Insulin-like peptides encode sensory information to regulate "C. elegans" development

The sensory system senses and conveys information about an animal’s complex environment to induce the optimal physiological and behavioral responses that are necessary for survival. Sensory information is transduced within neurons and downstream target tissues through a variety of molecular signaling pathways. One such pathway is the insulin-like signaling pathway, which is not only a key regulator of growth and metabolism in many species but also of other biological processes that are influenced by sensory inputs.
In the nematode worm C. elegans, the insulin-like pathway is part of the signaling network that mediates the sensory influence on development and lifespan. C. elegans is predicted to have 40 genes that encode insulin-like peptides (ILPs), many of which are expressed in sensory neurons and interneurons, as well as in other tissues. Thus, insulin-like peptides are likely candidates to regulate C. elegans physiology in response to environmental cues by modulating the activities of the affected sensory circuits and/or their target tissues.
During the first larval stage, an important developmental decision is made between reproductive growth and a larval arrest program, also known as the dauer program. In response to harsh environmental cues, worms enter the stress-resistant dauer (endurance) stage, from which they exit when environmental cues again favor reproductive development. This developmental decision is known to be mediated not only by specific sensory neurons but also by insulin-like signaling. Considering the complexity of the sensory cues that regulate this developmental switch and the number of ILPs that are expressed in different sensory neurons, I hypothesize that ILPs encode sensory information to regulate C. elegans development.

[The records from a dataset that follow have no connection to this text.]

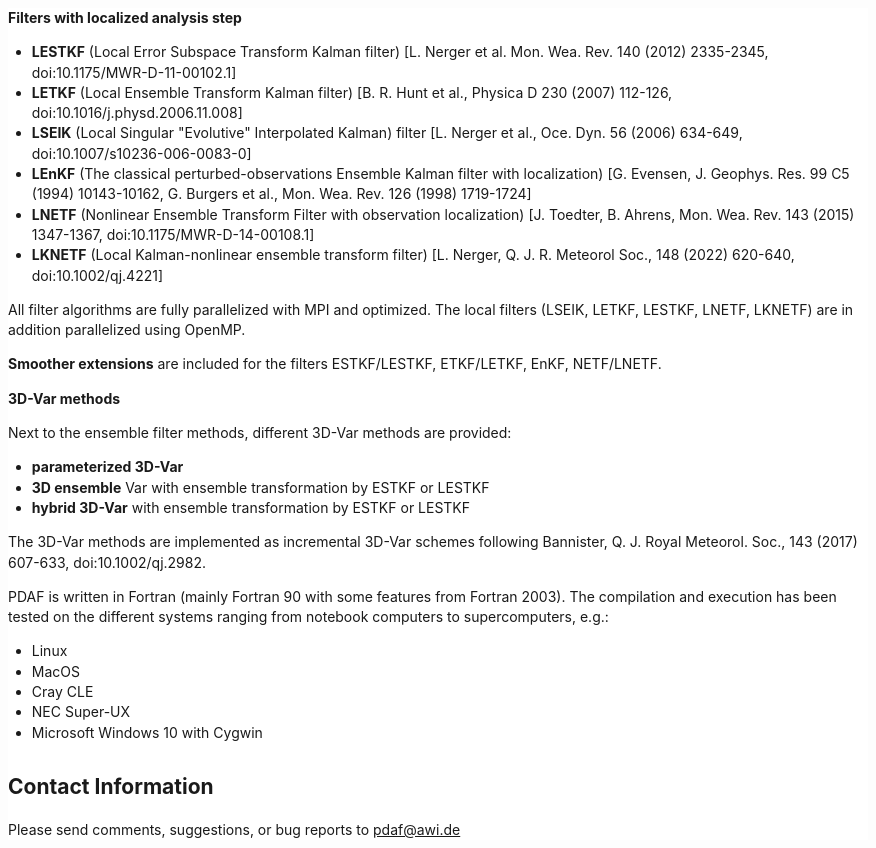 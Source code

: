 
**Filters with localized analysis step**
- **LESTKF** (Local Error Subspace Transform Kalman filter)
       [L. Nerger et al. Mon. Wea. Rev. 140 (2012) 2335-2345, doi:10.1175/MWR-D-11-00102.1]
- **LETKF** (Local Ensemble Transform Kalman filter)
       [B. R. Hunt et al., Physica D 230 (2007) 112-126, doi:10.1016/j.physd.2006.11.008]
- **LSEIK** (Local Singular "Evolutive" Interpolated Kalman) filter
       [L. Nerger et al., Oce. Dyn. 56 (2006) 634-649, doi:10.1007/s10236-006-0083-0]
- **LEnKF** (The classical perturbed-observations Ensemble Kalman filter with localization)
       [G. Evensen, J. Geophys. Res. 99 C5 (1994) 10143-10162,
        G. Burgers et al., Mon. Wea. Rev. 126 (1998) 1719-1724]
- **LNETF** (Nonlinear Ensemble Transform Filter with observation localization)
       [J. Toedter, B. Ahrens, Mon. Wea. Rev. 143 (2015) 1347-1367, doi:10.1175/MWR-D-14-00108.1]
- **LKNETF** (Local Kalman-nonlinear ensemble transform filter)
       [L. Nerger, Q. J. R. Meteorol Soc., 148 (2022) 620-640, doi:10.1002/qj.4221]

All filter algorithms are fully parallelized with MPI and optimized. The local filters 
(LSEIK, LETKF, LESTKF, LNETF, LKNETF) are in addition parallelized using OpenMP.

**Smoother extensions** are included for the filters ESTKF/LESTKF, ETKF/LETKF, EnKF, NETF/LNETF.

**3D-Var methods**

Next to the ensemble filter methods, different 3D-Var methods are provided:
- **parameterized 3D-Var**
- **3D ensemble** Var with ensemble transformation by ESTKF or LESTKF
- **hybrid 3D-Var** with ensemble transformation by ESTKF or LESTKF

The 3D-Var methods are implemented as incremental 3D-Var schemes following
Bannister, Q. J. Royal Meteorol. Soc., 143 (2017) 607-633, doi:10.1002/qj.2982. 


PDAF is written in Fortran (mainly Fortran 90 with some features from Fortran 2003). 
The compilation and execution has been tested on the different systems ranging from
notebook computers to supercomputers, e.g.:
- Linux
- MacOS
- Cray CLE
- NEC Super-UX
- Microsoft Windows 10 with Cygwin


## Contact Information

Please send comments, suggestions, or bug reports to pdaf@awi.de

For my thesis, I have tested this hypothesis by focusing on three ILPs, daf-28, ins 6 and ins-1, which have been implicated in the regulation of dauer arrest through gain-of-function and RNA-interference analyses. Since these previous studies have only indirectly examined ILP function, which prevents the direct comparison of the relative contributions of each ILP in regulating this process, I have used deletion mutants, in which ILP function is specifically and completely eliminated. Such an approach has allowed me to examine directly and define the precise functions of these ILPs in regulating the different steps of the developmental switch in response to specific sensory cues.
In contrast to the earlier studies, I show that these ILPs have distinct, non-redundant functions in controlling this switch in development. While ins-1 is necessary for dauer arrest, daf-28 and ins-6 are required for reproductive growth. I find that daf-28 has a major function in inhibiting dauer entry, while ins-6 has only a minor role in this process. However, the relative importance of these two ILPs is reversed in the regulation of dauer exit: ins-6 now has a major function in promoting dauer exit, whereas daf-28 has only a minor role.
To regulate the developmental switch, these ILPs generate precise responses to dauer-inducing sensory cues, like low food availability or high levels of a pheromone mixture that signals overcrowding. While daf-28 expression has been shown to be downregulated by either high pheromone or low food levels in sensory neurons that regulate the switch, I do not observe any such regulation for ins-1 expression in the same neurons. At the same time, I also find that during reproductive growth ins-6 is expressed in sensory neurons (ASI) that inhibit dauer entry, whereas ins-6 transcription shifts during dauer arrest to another pair of sensory neurons (ASJ) that promote dauer exit, a change that persists in post-dauer adults. I further show that ins-6 expression in ASI is specifically downregulated by the dauer pheromone mixture and not by food levels, whereas the switch in expression to ASJ requires both the dauer pheromones and the full induction of the dauer program. Thus, the specificity in the stimulus regulation of ilp expression in sensory neurons suggests a mechanism through which these ILPs encode sensory information and regulate development in a combinatorial fashion.